El Esmerilamiento

Por Elías de la Cera


Por eso, reyes, sean prudentes;

aprendan, gobernantes de la tierra.

Sirvan al señor con temor;

temblando ríndanle homenaje,

no sea que se irrite y vayan a la ruina,

porque su enojo se enciende en un instante.

-Sl 2, 10-12.



Para mitigar el ponzoñoso descuido del Diputado Ameri, el monocorde Sergio Massa irrumpe violentamente, innovando en el arte de la entonación beligerante. Si el protagonista del fato no renunciaba inmediatamente, lo expulsarían esa misma noche. Es que, si el acto no recibía una sanción perentoria y repentina, si no pasaba rápidamente al olvido (entendido como forma de la misericordia), podría convertirse en un valuarte de la degradación de los legisladores y la clase política en general.


La crónica registra como antecedente aquella expulsión del Diputado Ángel Luque, padre del condenado por el asesinato de María Soledad Morales. El desprestigio terminó por irradiarse en el conjunto del menemismo. Sin embargo, hay otro hecho que también involucra a Sergio Massa y es la ya completamente olvidada astucia de Scioli, que, siendo embajador, ocupó una banca para dar quórum. Lo que nos remite a otra picardía encabezada por Julio Samid, que, para completar el quórum, envió a su asesor a ocupar una banca; el famoso “diputrucho”.

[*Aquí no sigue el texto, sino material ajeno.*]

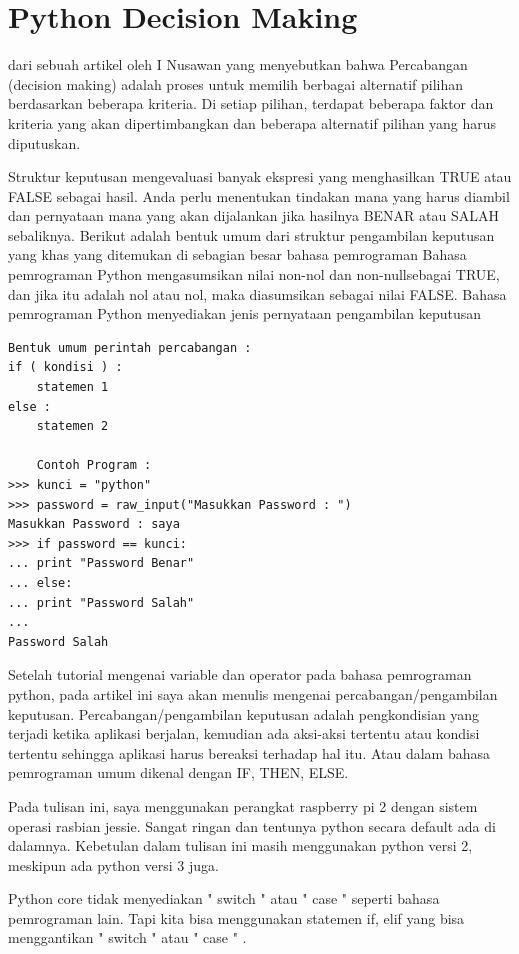 
\section {Python Decision Making} 

 
dari sebuah artikel oleh I Nusawan yang menyebutkan bahwa Percabangan (decision making) adalah proses untuk memilih berbagai alternatif pilihan 
berdasarkan beberapa kriteria. Di setiap pilihan, terdapat beberapa faktor dan kriteria yang akan dipertimbangkan dan beberapa alternatif pilihan yang
harus diputuskan. 

Struktur keputusan mengevaluasi banyak ekspresi yang menghasilkan TRUE atau FALSE sebagai hasil.   Anda perlu menentukan tindakan mana yang harus 
diambil dan pernyataan mana yang akan dijalankan jika hasilnya BENAR atau SALAH sebaliknya. Berikut adalah bentuk umum dari struktur pengambilan keputusan
yang khas yang ditemukan di sebagian besar bahasa pemrograman Bahasa pemrograman Python mengasumsikan nilai   non-nol   dan   non-nullsebagai TRUE, 
dan jika itu adalah nol atau nol, maka diasumsikan sebagai nilai FALSE. Bahasa pemrograman Python menyediakan jenis pernyataan pengambilan keputusan

\begin {verbatim}
Bentuk umum perintah percabangan :
if ( kondisi ) :
	statemen 1
else :
	statemen 2
	
	Contoh Program :
>>> kunci = "python"
>>> password = raw_input("Masukkan Password : ")
Masukkan Password : saya
>>> if password == kunci:
... print "Password Benar"
... else:
... print "Password Salah"
...
Password Salah
\end{verbatim}


Setelah tutorial mengenai  
{variable dan operator}
 pada bahasa pemrograman python, pada artikel ini saya akan menulis mengenai percabangan/pengambilan keputusan. Percabangan/pengambilan keputusan adalah pengkondisian yang terjadi ketika aplikasi berjalan, kemudian ada aksi-aksi tertentu atau kondisi tertentu sehingga aplikasi harus bereaksi terhadap hal itu. Atau dalam bahasa pemrograman umum dikenal dengan IF, THEN, ELSE. 

 
Pada tulisan ini, saya menggunakan perangkat raspberry pi 2 dengan sistem operasi rasbian jessie. Sangat ringan dan tentunya python secara default ada di dalamnya. Kebetulan dalam tulisan ini masih menggunakan python versi 2, meskipun ada python versi 3 juga. 

 
Python core tidak menyediakan   " switch  "  atau   " case  "  seperti bahasa pemrograman lain. Tapi kita bisa menggunakan statemen if, elif yang bisa menggantikan   " switch  "  atau   " case  " .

El problema para Massa y para el Gobierno, no radica en la falta de inhibición y criterio del Diputado. Sino que ese escándalo, sumado a escándalos precedentes, terminen por esmerilar al peronismo ante la frustrada mirada de los hombres y mujeres de nuestro pueblo. Así, mientras el Movimiento Nacional Justicialista se debate entre los que reivindican el pasado (Guillermo Moreno) y los que proponen una renovación (Sergio Uñac), surge una nueva problemática, menos abstracta, menos doctrinaria, más urgente y pragmática; el creciente resquemor social y la preservación de los dirigentes políticos.

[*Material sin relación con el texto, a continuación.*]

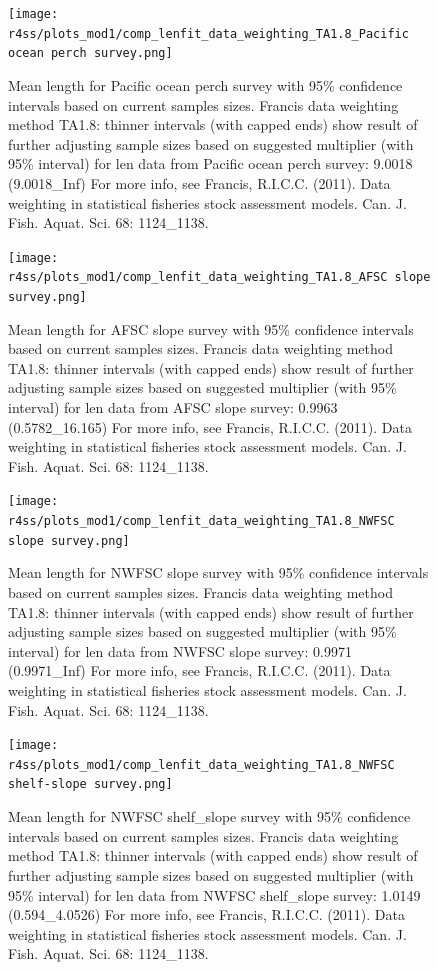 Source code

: \documentclass[12pt,]{article}
\begin{document}
\begin{figure}
\centering
\texttt{[image: r4ss/plots\_mod1/comp\_lenfit\_data\_weighting\_TA1.8\_Pacific ocean perch survey.png]}
\caption{Mean length for Pacific ocean perch survey with 95\% confidence
intervals based on current samples sizes. Francis data weighting method
TA1.8: thinner intervals (with capped ends) show result of further
adjusting sample sizes based on suggested multiplier (with 95\%
interval) for len data from Pacific ocean perch survey: 9.0018
(9.0018\_Inf) For more info, see Francis, R.I.C.C. (2011). Data
weighting in statistical fisheries stock assessment models. Can. J.
Fish. Aquat. Sci. 68: 1124\_1138. \label{fig:weighting_len_pop}}
\end{figure}

\begin{figure}
\centering
\texttt{[image: r4ss/plots\_mod1/comp\_lenfit\_data\_weighting\_TA1.8\_AFSC slope survey.png]}
\caption{Mean length for AFSC slope survey with 95\% confidence
intervals based on current samples sizes. Francis data weighting method
TA1.8: thinner intervals (with capped ends) show result of further
adjusting sample sizes based on suggested multiplier (with 95\%
interval) for len data from AFSC slope survey: 0.9963 (0.5782\_16.165)
For more info, see Francis, R.I.C.C. (2011). Data weighting in
statistical fisheries stock assessment models. Can. J. Fish. Aquat. Sci.
68: 1124\_1138. \label{fig:weighting_len_afsc}}
\end{figure}

\begin{figure}
\centering
\texttt{[image: r4ss/plots\_mod1/comp\_lenfit\_data\_weighting\_TA1.8\_NWFSC slope survey.png]}
\caption{Mean length for NWFSC slope survey with 95\% confidence
intervals based on current samples sizes. Francis data weighting method
TA1.8: thinner intervals (with capped ends) show result of further
adjusting sample sizes based on suggested multiplier (with 95\%
interval) for len data from NWFSC slope survey: 0.9971 (0.9971\_Inf) For
more info, see Francis, R.I.C.C. (2011). Data weighting in statistical
fisheries stock assessment models. Can. J. Fish. Aquat. Sci. 68:
1124\_1138. \label{fig:weighting_len_nwfsc}}
\end{figure}

\begin{figure}
\centering
\texttt{[image: r4ss/plots\_mod1/comp\_lenfit\_data\_weighting\_TA1.8\_NWFSC shelf-slope survey.png]}
\caption{Mean length for NWFSC shelf\_slope survey with 95\% confidence
intervals based on current samples sizes. Francis data weighting method
TA1.8: thinner intervals (with capped ends) show result of further
adjusting sample sizes based on suggested multiplier (with 95\%
interval) for len data from NWFSC shelf\_slope survey: 1.0149
(0.594\_4.0526) For more info, see Francis, R.I.C.C. (2011). Data
weighting in statistical fisheries stock assessment models. Can. J.
Fish. Aquat. Sci. 68: 1124\_1138. \label{fig:weighting_len_nwfsccombo}}
\end{figure}
\end{document}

Algunos podrán argumentar que un diputado desubicado y soez debería ser una frivolidad frente a un diputado corrupto. Pero la estética tiende a prevalecer por sobre la lógica. La corrupción es un hecho personalísimo, sea ante la familia, ante el pueblo, ante Dios. Pero, si de generar cohesión se trata, la estética supera a la ideología. Es más fácil condenar un hecho tangible y descarado, que generar animadversión con tediosas explicaciones judiciales.


El Poder Judicial sufrió la misma suerte que los otros dos poderes, lo que pareciera ser un sello distintivo de este país, ya que, por ejemplo, en Estados Unidos y en Brasil, cada uno de los once miembros de la Corte Suprema son conocidos, admirados y respetados. Queda en manos del máximo tribunal de justicia recomponer la imagen del Poder Judicial en el atributo esencial de la división de poderes.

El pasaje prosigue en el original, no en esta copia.